__Work order__. Report each line of the entries below that has the word "Vision" in it.

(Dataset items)
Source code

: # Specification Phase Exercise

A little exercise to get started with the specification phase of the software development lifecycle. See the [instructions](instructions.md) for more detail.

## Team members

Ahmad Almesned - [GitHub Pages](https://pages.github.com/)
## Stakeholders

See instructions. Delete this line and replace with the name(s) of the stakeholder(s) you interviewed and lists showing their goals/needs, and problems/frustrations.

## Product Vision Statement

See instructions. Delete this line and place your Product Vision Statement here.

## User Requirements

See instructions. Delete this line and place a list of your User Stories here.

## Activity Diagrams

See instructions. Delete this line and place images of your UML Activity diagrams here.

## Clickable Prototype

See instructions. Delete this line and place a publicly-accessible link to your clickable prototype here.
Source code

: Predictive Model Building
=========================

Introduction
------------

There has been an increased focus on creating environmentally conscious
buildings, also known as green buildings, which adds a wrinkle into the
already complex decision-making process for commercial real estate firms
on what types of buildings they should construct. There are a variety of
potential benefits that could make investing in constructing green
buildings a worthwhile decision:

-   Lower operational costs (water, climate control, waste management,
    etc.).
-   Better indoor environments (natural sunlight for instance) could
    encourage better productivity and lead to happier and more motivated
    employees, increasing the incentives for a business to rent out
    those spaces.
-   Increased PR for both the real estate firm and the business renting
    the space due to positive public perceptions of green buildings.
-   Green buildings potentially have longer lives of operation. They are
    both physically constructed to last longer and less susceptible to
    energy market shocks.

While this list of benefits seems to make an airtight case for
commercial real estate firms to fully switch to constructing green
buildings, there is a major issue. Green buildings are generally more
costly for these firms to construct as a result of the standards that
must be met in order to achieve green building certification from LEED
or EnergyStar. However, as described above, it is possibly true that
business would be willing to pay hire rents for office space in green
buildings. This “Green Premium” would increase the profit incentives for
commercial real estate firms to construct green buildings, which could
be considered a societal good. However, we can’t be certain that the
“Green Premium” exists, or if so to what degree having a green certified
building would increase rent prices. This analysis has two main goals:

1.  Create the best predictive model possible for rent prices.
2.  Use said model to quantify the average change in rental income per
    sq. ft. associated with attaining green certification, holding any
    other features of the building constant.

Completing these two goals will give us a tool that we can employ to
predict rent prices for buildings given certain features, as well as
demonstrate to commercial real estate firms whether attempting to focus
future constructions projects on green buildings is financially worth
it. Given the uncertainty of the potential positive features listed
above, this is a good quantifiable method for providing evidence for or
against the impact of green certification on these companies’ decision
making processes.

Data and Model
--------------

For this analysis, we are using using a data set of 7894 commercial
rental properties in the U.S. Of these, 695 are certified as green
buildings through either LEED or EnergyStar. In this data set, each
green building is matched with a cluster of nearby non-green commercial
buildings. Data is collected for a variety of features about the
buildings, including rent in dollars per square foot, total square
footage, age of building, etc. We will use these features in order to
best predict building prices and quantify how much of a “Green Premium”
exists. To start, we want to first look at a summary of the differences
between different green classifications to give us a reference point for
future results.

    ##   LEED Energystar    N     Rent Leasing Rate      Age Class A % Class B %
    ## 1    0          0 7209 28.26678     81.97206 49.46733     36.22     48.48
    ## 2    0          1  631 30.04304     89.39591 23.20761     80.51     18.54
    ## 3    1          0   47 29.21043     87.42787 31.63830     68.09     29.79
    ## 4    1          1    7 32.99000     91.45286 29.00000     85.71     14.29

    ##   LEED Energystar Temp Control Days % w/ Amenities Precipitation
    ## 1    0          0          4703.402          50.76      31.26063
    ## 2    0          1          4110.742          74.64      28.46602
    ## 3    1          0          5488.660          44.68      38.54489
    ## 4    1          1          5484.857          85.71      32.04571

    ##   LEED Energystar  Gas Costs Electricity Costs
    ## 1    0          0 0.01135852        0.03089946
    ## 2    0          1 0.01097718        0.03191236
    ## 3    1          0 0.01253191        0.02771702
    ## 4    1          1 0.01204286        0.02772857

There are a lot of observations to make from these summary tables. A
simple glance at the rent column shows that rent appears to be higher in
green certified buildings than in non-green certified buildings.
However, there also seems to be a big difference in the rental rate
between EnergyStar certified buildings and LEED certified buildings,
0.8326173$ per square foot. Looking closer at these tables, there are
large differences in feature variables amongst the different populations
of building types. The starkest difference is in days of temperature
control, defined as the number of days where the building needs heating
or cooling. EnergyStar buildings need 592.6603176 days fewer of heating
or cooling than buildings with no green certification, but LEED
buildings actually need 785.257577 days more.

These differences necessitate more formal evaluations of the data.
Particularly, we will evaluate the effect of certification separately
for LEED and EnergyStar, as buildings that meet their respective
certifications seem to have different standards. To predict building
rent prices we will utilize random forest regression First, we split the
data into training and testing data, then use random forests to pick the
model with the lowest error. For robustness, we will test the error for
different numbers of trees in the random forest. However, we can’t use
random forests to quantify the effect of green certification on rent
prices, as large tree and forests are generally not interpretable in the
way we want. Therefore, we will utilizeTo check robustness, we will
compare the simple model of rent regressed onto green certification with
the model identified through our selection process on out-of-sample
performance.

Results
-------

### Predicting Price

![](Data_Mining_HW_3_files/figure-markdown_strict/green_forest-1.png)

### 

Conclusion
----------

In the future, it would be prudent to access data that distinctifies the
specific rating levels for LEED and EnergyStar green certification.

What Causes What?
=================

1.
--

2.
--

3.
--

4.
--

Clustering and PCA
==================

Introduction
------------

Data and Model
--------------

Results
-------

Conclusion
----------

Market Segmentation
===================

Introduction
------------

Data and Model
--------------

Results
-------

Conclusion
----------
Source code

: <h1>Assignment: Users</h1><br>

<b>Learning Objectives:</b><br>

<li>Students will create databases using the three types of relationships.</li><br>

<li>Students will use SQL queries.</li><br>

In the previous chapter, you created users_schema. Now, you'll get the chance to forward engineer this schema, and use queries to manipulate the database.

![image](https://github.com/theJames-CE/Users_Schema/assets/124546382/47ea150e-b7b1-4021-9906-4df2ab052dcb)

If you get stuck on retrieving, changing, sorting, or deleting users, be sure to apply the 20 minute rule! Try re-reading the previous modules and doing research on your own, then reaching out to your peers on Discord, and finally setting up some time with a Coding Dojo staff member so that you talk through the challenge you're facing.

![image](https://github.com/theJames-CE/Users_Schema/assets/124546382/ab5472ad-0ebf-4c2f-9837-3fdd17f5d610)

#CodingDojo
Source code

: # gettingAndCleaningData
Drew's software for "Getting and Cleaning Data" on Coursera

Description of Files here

__Reply to the task__.
## Product Vision Statement
See instructions. Delete this line and place your Product Vision Statement here.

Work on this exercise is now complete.